Quelque part dans les tréfonds du Dédale...



Captive.
Selon la sensibilité accordée à l'égard d'un tel scénario, il serait possible de s'étendre sur le sens même de ce sort subi ainsi que l'instant précis où il a pris effet - Lever le voile sur l'impact exact de ces chaînes actuelles, certes d'avantage palpables que celles - plus métaphoriques - du Passé, et pourtant pas si différentes.
Mais à quelle fin ?
Puisqu'ici nulle plaidoirie.
A chaque dieu sa calebasse d'âmes en peine, et celle d'Arès ne compte que des armes animées. Corps et esprits, eux seuls peuvent s'éroder, le doivent même parfois afin de privilégier le mordant au gré d'un vif et authentique instant, là où la nature brute d'une pièce doit quant à elle rester inchangée. Jusqu'à se faire manger, ici ou là sur l’échiquier.

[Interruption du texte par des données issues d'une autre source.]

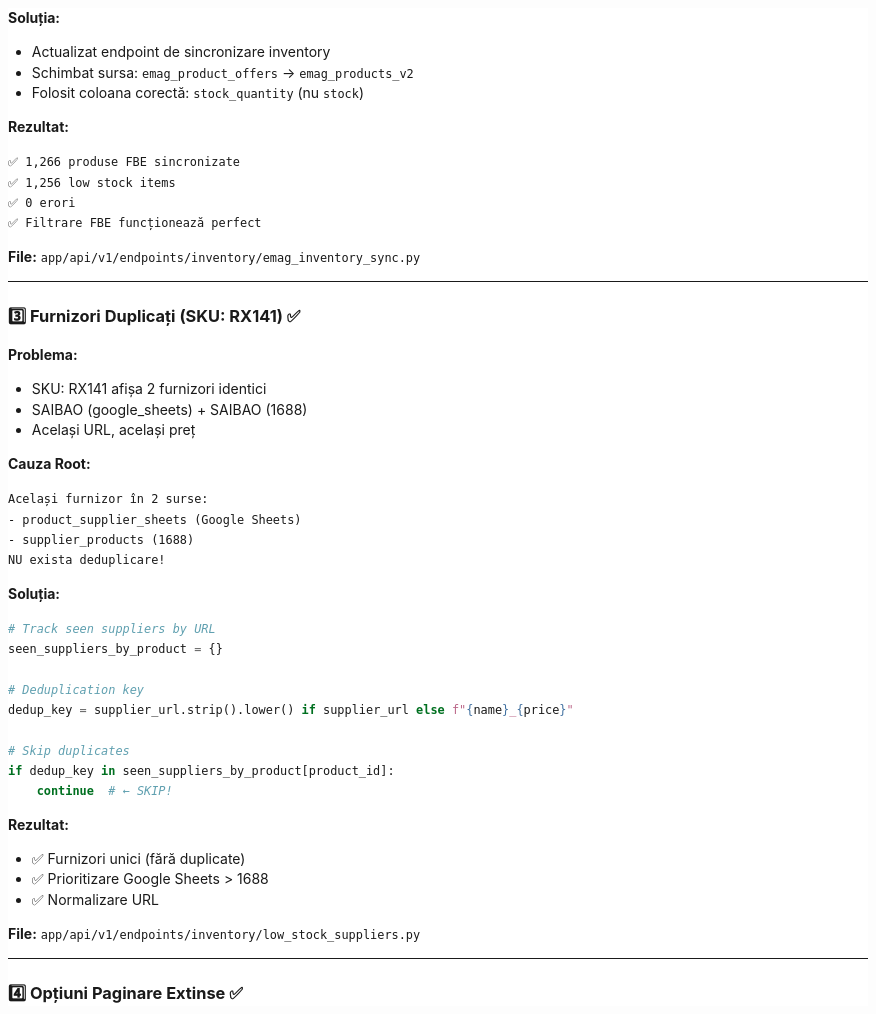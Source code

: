 **Soluția:**
- Actualizat endpoint de sincronizare inventory
- Schimbat sursa: `emag_product_offers` → `emag_products_v2`
- Folosit coloana corectă: `stock_quantity` (nu `stock`)

**Rezultat:**
```
✅ 1,266 produse FBE sincronizate
✅ 1,256 low stock items
✅ 0 erori
✅ Filtrare FBE funcționează perfect
```

**File:** `app/api/v1/endpoints/inventory/emag_inventory_sync.py`

---

### 3️⃣ Furnizori Duplicați (SKU: RX141) ✅

**Problema:**
- SKU: RX141 afișa 2 furnizori identici
- SAIBAO (google_sheets) + SAIBAO (1688)
- Același URL, același preț

**Cauza Root:**
```
Același furnizor în 2 surse:
- product_supplier_sheets (Google Sheets)
- supplier_products (1688)
NU exista deduplicare!
```

**Soluția:**
```python
# Track seen suppliers by URL
seen_suppliers_by_product = {}

# Deduplication key
dedup_key = supplier_url.strip().lower() if supplier_url else f"{name}_{price}"

# Skip duplicates
if dedup_key in seen_suppliers_by_product[product_id]:
    continue  # ← SKIP!
```

**Rezultat:**
- ✅ Furnizori unici (fără duplicate)
- ✅ Prioritizare Google Sheets > 1688
- ✅ Normalizare URL

**File:** `app/api/v1/endpoints/inventory/low_stock_suppliers.py`

---

### 4️⃣ Opțiuni Paginare Extinse ✅
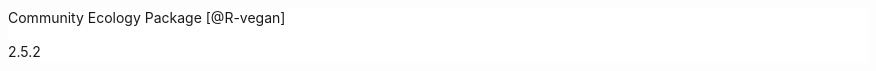 </td>

<td style="text-align:left;">

Community Ecology Package \[@R-vegan\]

</td>

<td style="text-align:left;">

2.5.2

</td>

</tr>

</tbody>

</table>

Ainsi sont aussi simplement faites les règles du jeu.
Alors qu'une Hyène s'imagine gazelle... Qu'un Pion ne rentre plus dans les cases... Pire, décide de détourner les dons divins de son maître afin de tracer sa propre voie...

...Une voie si trouble... Celle du cœur ?

Captive oui, pas plus Aujourd'hui que Hier.
Autrefois elle ne le supportait plus, ne se trouvait plus en mesure de cautionner un tel état de fait. Qu'en était-il de sa volonté désormais ? Et de son impatience ? Plus aucune autre option que d'endurer les sévices réguliers en guise de punition pour son acte, ainsi qu'une attente aride sans opportunités à l'horizon.

Les dieux gagnaient. Le temps l'emportait.
Fatalité.

Fatalité.
Elle aurait craché au sol plutôt que de laisser passer ce mot sous son museau.
Celle la même qui bavait autant de sang que de glaire, pataugeant dans sa médiocrité et sa crasse à l'abris du moindre regard, si ce n'est passivement celui de Son Omnisciente Majesté.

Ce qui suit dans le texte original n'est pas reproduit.